That’s where I found myself in 1979. At that time, following my “charismatic experience,” I was seeking a context or venue where I could practice a more robust Marian piety compared with the piety I was used to. It’s not that this common piety was wrong. It’s just that I asked myself: if Mary if so important, what does she have to teach me other than daily Rosary praying. Again, that’s not wrong either - my Mercie and I now pray the Rosary every day, together. We have received tremendous graces from it. Yet, I wanted to experience Mary as a Mother to me, as my connection to my own earthly mother began waning. I was losing my Mom but gaining another one who had been close to me from the beginning of my life of faith.
It happened that my friend Z was also a militant member of the Schoenstatt Apostolic Movement. Schoenstatt is a Catholic Marian movement founded in Germany in 1914 by Fr Joseph Kentenich. He saw the movement as a renewal means for the Catholic Church. The movement is named after the town of Schönstatt (meaning, "beautiful place") itself part of the town of Vallendar near Koblenz, in Germany. In 1979 Schoenstatt had a single shrine in Puerto Rico, located in Cabo Rojo, where the movement was centered.
I had visited the Shrine previously during the 8th-grade class trip. I found the location beautiful and the Shrine inspiring. However, I didn’t know anything about the Movement until Z explained to me what it was. My friend Z had been a member of the Movement since its beginnings in Puerto Rico in the early 1970’s. We would go there every Thursday and one Sunday a month for several months, in pilgrimage. This was also the time when Fr. Esters began directing me.
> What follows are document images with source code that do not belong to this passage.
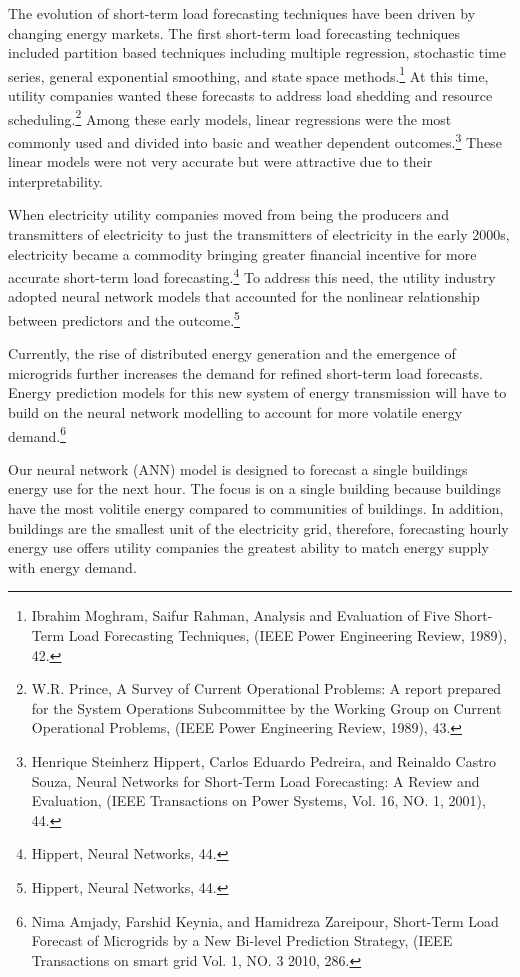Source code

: \documentclass[twoside,11pt]{article}
\begin{document}
The evolution of short-term load forecasting techniques have been driven by changing energy markets. The first short-term load forecasting techniques included partition based techniques including multiple regression, stochastic time series, general exponential smoothing, and state space methods.\footnote{Ibrahim Moghram, Saifur Rahman, Analysis and Evaluation of Five Short-Term Load Forecasting Techniques, (IEEE Power Engineering Review, 1989), 42.} At this time, utility companies wanted these forecasts to address load shedding and resource scheduling.\footnote{W.R. Prince, A Survey of Current Operational Problems: A report prepared for the System Operations Subcommittee by the Working Group on Current Operational Problems, (IEEE Power Engineering Review, 1989), 43.} Among these early models, linear regressions were the most commonly used and divided into basic and weather dependent outcomes.\footnote{Henrique Steinherz Hippert, Carlos Eduardo Pedreira, and Reinaldo Castro Souza, Neural Networks for Short-Term Load Forecasting: A Review and Evaluation, (IEEE Transactions on Power Systems, Vol. 16, NO. 1, 2001), 44.} These linear models were not very accurate but were attractive due to their interpretability.

When electricity utility companies moved from being the producers and transmitters of electricity to just the transmitters of electricity in the early 2000s, electricity became a commodity bringing greater financial incentive for more accurate short-term load forecasting.\footnote{Hippert, Neural Networks, 44.} To address this need, the utility industry adopted neural network models that accounted for the nonlinear relationship between predictors and the outcome.\footnote{Hippert, Neural Networks, 44.}

Currently, the rise of distributed energy generation and the emergence of microgrids further increases the demand for refined short-term load forecasts. Energy prediction models for this new system of energy transmission will have to build on the neural network modelling to account for more volatile energy demand.\footnote{Nima Amjady, Farshid Keynia, and Hamidreza Zareipour, Short-Term Load Forecast of Microgrids by a New Bi-level Prediction Strategy, (IEEE Transactions on smart grid Vol. 1, NO. 3 2010, 286.} 
 
Our neural network (ANN) model is designed to forecast a single buildings energy use for the next hour. The focus is on a single building because buildings have the most volitile energy compared to communities of buildings. In addition, buildings are the smallest unit of the electricity grid, therefore, forecasting hourly energy use offers utility companies the greatest ability to match energy supply with energy demand. 
\end{document}
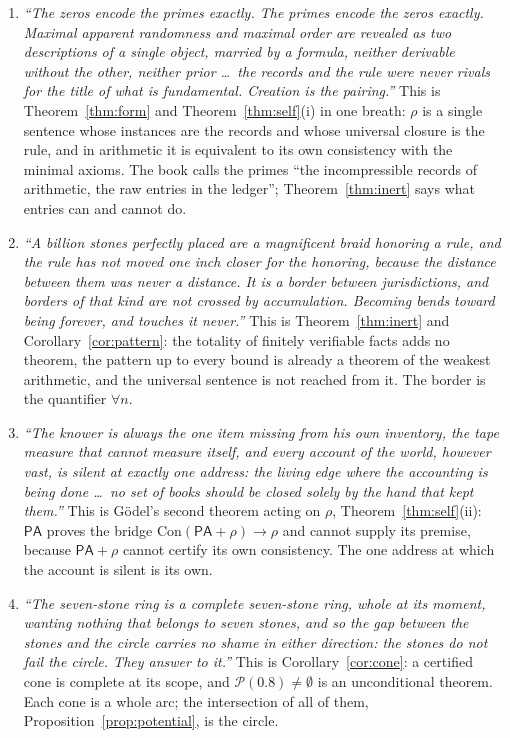 \documentclass[11pt]{article}
\theoremstyle{definition}
\theoremstyle{remark}
\newcommand{\PA}{\mathsf{PA}}
\newcommand{\Con}{\mathrm{Con}}
\begin{document}
\begin{enumerate}
\item[\textbf{Pages 33--34.}] \emph{``The zeros encode the primes exactly. The primes encode the zeros exactly. Maximal apparent randomness and maximal order are revealed as two descriptions of a single object, married by a formula, neither derivable without the other, neither prior \dots\ the records and the rule were never rivals for the title of what is fundamental. Creation is the pairing.''} This is Theorem~\ref{thm:form} and Theorem~\ref{thm:self}(i) in one breath: $\rho$ is a single sentence whose instances are the records and whose universal closure is the rule, and in arithmetic it is equivalent to its own consistency with the minimal axioms. The book calls the primes ``the incompressible records of arithmetic, the raw entries in the ledger''; Theorem~\ref{thm:inert} says what entries can and cannot do.

\item[\textbf{Page 165.}] \emph{``A billion stones perfectly placed are a magnificent braid honoring a rule, and the rule has not moved one inch closer for the honoring, because the distance between them was never a distance. It is a border between jurisdictions, and borders of that kind are not crossed by accumulation. Becoming bends toward being forever, and touches it never.''} This is Theorem~\ref{thm:inert} and Corollary~\ref{cor:pattern}: the totality of finitely verifiable facts adds no theorem, the pattern up to every bound is already a theorem of the weakest arithmetic, and the universal sentence is not reached from it. The border is the quantifier $\forall n$.

\item[\textbf{Pages 70--71.}] \emph{``The knower is always the one item missing from his own inventory, the tape measure that cannot measure itself, and every account of the world, however vast, is silent at exactly one address: the living edge where the accounting is being done \dots\ no set of books should be closed solely by the hand that kept them.''} This is G\"odel's second theorem acting on $\rho$, Theorem~\ref{thm:self}(ii): $\PA$ proves the bridge $\Con(\PA+\rho)\to\rho$ and cannot supply its premise, because $\PA+\rho$ cannot certify its own consistency. The one address at which the account is silent is its own.

\item[\textbf{Page 167.}] \emph{``The seven-stone ring is a complete seven-stone ring, whole at its moment, wanting nothing that belongs to seven stones, and so the gap between the stones and the circle carries no shame in either direction: the stones do not fail the circle. They answer to it.''} This is Corollary~\ref{cor:cone}: a certified cone is complete at its scope, and $\mathcal P(0.8)\neq\emptyset$ is an unconditional theorem. Each cone is a whole arc; the intersection of all of them, Proposition~\ref{prop:potential}, is the circle.


\end{enumerate}
\end{document}
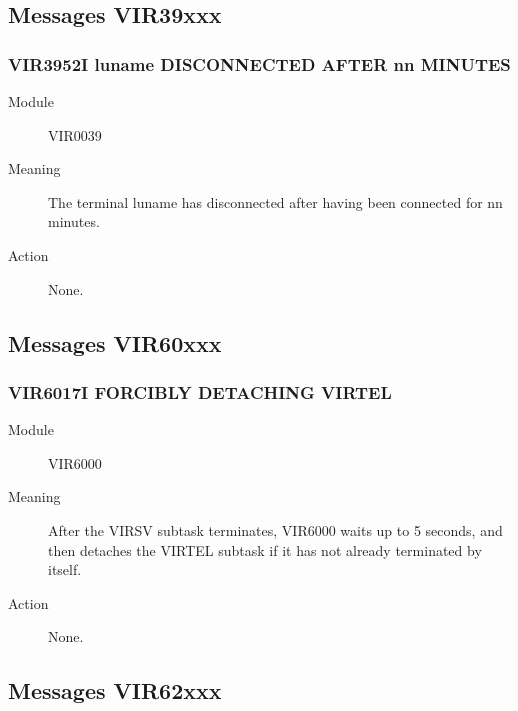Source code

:\documentclass[letterpaper,10pt,english]{sphinxmanual}
\begin{document}
\subsection{Messages VIR39xxx}
\label{\detokenize{messages:messages-vir39xxx}}

\subsubsection{VIR3952I luname DISCONNECTED AFTER nn MINUTES}
\label{\detokenize{messages:vir3952i-luname-disconnected-after-nn-minutes}}\begin{description}
\item[{Module}] \leavevmode
VIR0039

\item[{Meaning}] \leavevmode
The terminal luname has disconnected after having been connected for nn minutes.

\item[{Action}] \leavevmode
None.

\end{description}


\subsection{Messages VIR60xxx}
\label{\detokenize{messages:messages-vir60xxx}}

\subsubsection{VIR6017I FORCIBLY DETACHING VIRTEL}
\label{\detokenize{messages:vir6017i-forcibly-detaching-virtel}}\begin{description}
\item[{Module}] \leavevmode
VIR6000

\item[{Meaning}] \leavevmode
After the VIRSV subtask terminates, VIR6000 waits up to 5 seconds, and then detaches the VIRTEL subtask if it has not already terminated by itself.

\item[{Action}] \leavevmode
None.

\end{description}


\subsection{Messages VIR62xxx}
\label{\detokenize{messages:messages-vir62xxx}}
\end{document}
It was in Schoenstatt where I found the robust Marian piety I was looking for. What was I looking for? A way to have a personal relationship with the resurrected and ascended Mother of my Lord. And I got it!
It would take me a few more years to profess my Covenant of Love with Our Lady, but in 1979-80, I was hooked. Without a doubt, introducing me to Schoenstatt has been Z’s longest lasting legacy in my own life, for which I’ll be thankful to her for all eternity. Thanks to Z, I was “born again” for Mary, the Holy Theotokos, God-bearer, Mother of God and Mother of every Christian.
I then became a strange specimen indeed: a charismatic Schoenstatter. At the time many found the practice of both spiritualities a difficult endeavor. Charismatic Catholics saw members of Schoenstatt as too “hyper” in their hyperdulia to Our Lady, and therefore, on the verge of idolatry. From their viewpoint, Schoenstatt Catholics looked upon their charismatic brethren as in danger of proximate Pentecostalist heresy, if not outright in it. Both misgivings are founded upon misapprehensions and misperceptions from people who are otherwise members of the same Catholic Church and brethren in the love of Jesus and Mary. The Corinthian temptation toward partisanship and division was, and remains, alive and well in our Church.
Things that were for others causes for mistrust and rejection became fused within my heart. This fusion in my heart of my charismatic experience and my love for Our Lady was to be the first of many such fusions. Later I would get to fuse my inclinations for military service and Franciscan peace and my love for the Christian East and Latin West. But for that moment, my charismatic and Schoenstatt Marian spiritualities completed my adult faith foundations. My spiritual connection to these “power lines” strengthened me for the road ahead, as we will see.